Anywhere the English colonized they left behind bureaucracy and institutions. When the bureaucracy stifles it’s sad, when the institutions work, great progress is possible (India for example is a case study in both simultaneously). Where the French colonized, they left in relative terms arguably greater inefficiency, but usually an advanced sense of aesthetics, style, and a rich appreciation of cuisine. This is very evident in Vietnam, and harmonizes well with their own cultural sensibilities.

We stayed at the Sofitel Plaza because of so many memories from the time the Unilever Vietnam office was next door, and we helped them build their teams and thereby their results over several years. Vietnam takes you constantly by surprise! We learned that a 3 star Michelin Chef had just finished a promotion at the Sofitel’s French restaurant Olivier, the first such tour in Vietnam from a Chef of such international repute. It won’t be the last. Another such is planned for November.

After a meeting with an old friend and future business partner, we went with a Sensei colleague to Mandarine, an elegant local restaurant whose ambiance and presentation of lovely dishes, done with real subtlety and style conveyed, as ever, so much of the spirit of this remarkable place.

Off we go to China Beach in Central Vietnam and another senior leadership team…coming there to both experience Vietnam and re-experience themselves and how they collaborate and interact.

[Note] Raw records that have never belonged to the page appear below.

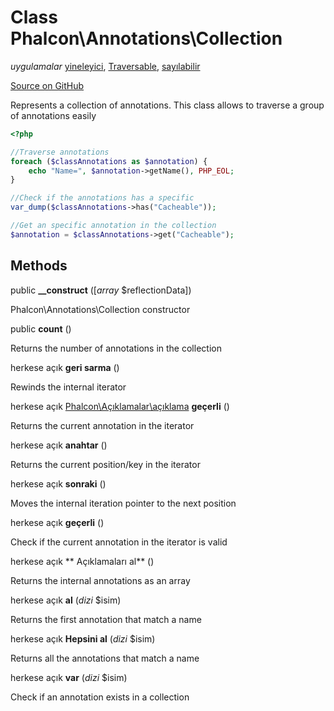 # Class **Phalcon\\Annotations\\Collection**

*uygulamalar* [yineleyici](http://php.net/manual/en/class.iterator.php), [Traversable](http://php.net/manual/en/class.traversable.php), [sayılabilir](http://php.net/manual/en/class.countable.php)

<a href="https://github.com/phalcon/cphalcon/blob/master/phalcon/annotations/collection.zep" class="btn btn-default btn-sm">Source on GitHub</a>

Represents a collection of annotations. This class allows to traverse a group of annotations easily

```php
<?php

//Traverse annotations
foreach ($classAnnotations as $annotation) {
    echo "Name=", $annotation->getName(), PHP_EOL;
}

//Check if the annotations has a specific
var_dump($classAnnotations->has("Cacheable"));

//Get an specific annotation in the collection
$annotation = $classAnnotations->get("Cacheable");

```

## Methods

public **__construct** ([*array* $reflectionData])

Phalcon\\Annotations\\Collection constructor

public **count** ()

Returns the number of annotations in the collection

herkese açık **geri sarma** ()

Rewinds the internal iterator

herkese açık [Phalcon\Açıklamalar\açıklama](/en/3.2/api/Phalcon_Annotations_Annotation) **geçerli** ()

Returns the current annotation in the iterator

herkese açık **anahtar** ()

Returns the current position/key in the iterator

herkese açık **sonraki** ()

Moves the internal iteration pointer to the next position

herkese açık **geçerli** ()

Check if the current annotation in the iterator is valid

herkese açık ** Açıklamaları al** ()

Returns the internal annotations as an array

herkese açık **al** (*dizi* $isim)

Returns the first annotation that match a name

herkese açık **Hepsini al** (*dizi* $isim)

Returns all the annotations that match a name

herkese açık **var** (*dizi* $isim)

Check if an annotation exists in a collection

PS. Much as we adore HCMC overall, not everything is impressive. Clearly they issue taxi licenses on a capricious whim. It’s evident that virtually no cab driver in Ho Chi Minh City knows any major restaurant, hotel or landmark. However, they don’t let that deter them! They drive on with great expectations…until eventually the location is spotted, or finally their ego relents and they call their dispatcher!